February 24, 2003 ~ 2:35 AM

I wrote this after Noah left me just a little bit ago. He came to give me a hug. He was threatening to take his pillow and I got scared... He wanted me to promise to turn around and face the demons when they are chasing me tonight... How can I promise that? I can't control my dreams... if I could, I wouldn't dream the things I do! Anyhow, I couldn't promise and Noah got all pissed and upset... yet he kept it inside. He didn't want to upset me. So I wouldn't have nightmares, I suppose. He must love me a lot, huh? To get pissed at me and so bitter just cuz I wouldn't promise him I'd face my demons. I wasn't sure if I could. But I sat down and I wrote this away message and I became more confidant.

I'm with Noah somewhere... even if only in my dreams. I'm always with Noah Dekkers. I'm sleeping right now. And dreaming of this love that continues to blow my mind. I promise I'll try to have sweet dreams, Noah. I'll dream of waking up next to you or waking up with your arms around me. Waking up and smiling. I love you, Noah John Dekkers.

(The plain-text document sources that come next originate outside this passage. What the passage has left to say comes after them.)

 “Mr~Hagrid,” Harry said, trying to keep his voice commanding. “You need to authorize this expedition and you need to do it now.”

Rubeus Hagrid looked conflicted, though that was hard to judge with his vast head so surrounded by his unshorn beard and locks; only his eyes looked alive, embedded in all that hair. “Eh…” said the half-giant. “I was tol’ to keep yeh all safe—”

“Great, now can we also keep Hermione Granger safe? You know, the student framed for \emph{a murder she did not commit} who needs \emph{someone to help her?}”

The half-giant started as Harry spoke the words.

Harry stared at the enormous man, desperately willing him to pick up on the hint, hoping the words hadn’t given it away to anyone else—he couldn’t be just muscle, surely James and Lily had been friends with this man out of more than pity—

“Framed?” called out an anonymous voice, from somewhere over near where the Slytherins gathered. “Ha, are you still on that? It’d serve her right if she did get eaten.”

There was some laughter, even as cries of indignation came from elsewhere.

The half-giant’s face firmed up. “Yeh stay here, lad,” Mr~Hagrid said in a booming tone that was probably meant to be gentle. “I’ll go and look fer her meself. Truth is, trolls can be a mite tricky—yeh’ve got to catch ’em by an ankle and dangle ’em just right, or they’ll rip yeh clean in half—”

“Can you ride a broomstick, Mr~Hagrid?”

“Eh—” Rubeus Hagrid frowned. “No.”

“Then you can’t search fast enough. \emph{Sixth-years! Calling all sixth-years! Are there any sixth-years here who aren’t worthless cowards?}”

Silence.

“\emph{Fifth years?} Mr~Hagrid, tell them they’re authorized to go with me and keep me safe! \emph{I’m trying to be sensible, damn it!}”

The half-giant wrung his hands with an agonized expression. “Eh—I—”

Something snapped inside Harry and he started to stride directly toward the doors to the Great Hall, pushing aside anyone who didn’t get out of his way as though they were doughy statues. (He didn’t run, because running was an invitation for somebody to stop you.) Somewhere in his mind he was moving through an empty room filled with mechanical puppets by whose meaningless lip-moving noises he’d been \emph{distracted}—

Then I went to get into bed and an image flashed in my mind of those vampires you see on Buffy the Vampire Slayer. And I thought about another night alone when my demons are already starting to fight their way out... And I got scared. And I added to the away message. A message directed directly to Noah.

You don't understand, though. I can't fight the demons without you. I need you to be here. That's the only reason why I'm so much better! Because you have been there for me to help me fight my demons... I don't have it in me to fight them alone. I've had to fight them alone all my life. They usually only win at night. But you've kept them away. You've kept them from me. My savior. My lord. My... okay wait... maybe not all that... but still.. I can promise to try. But I can't promise to succeed.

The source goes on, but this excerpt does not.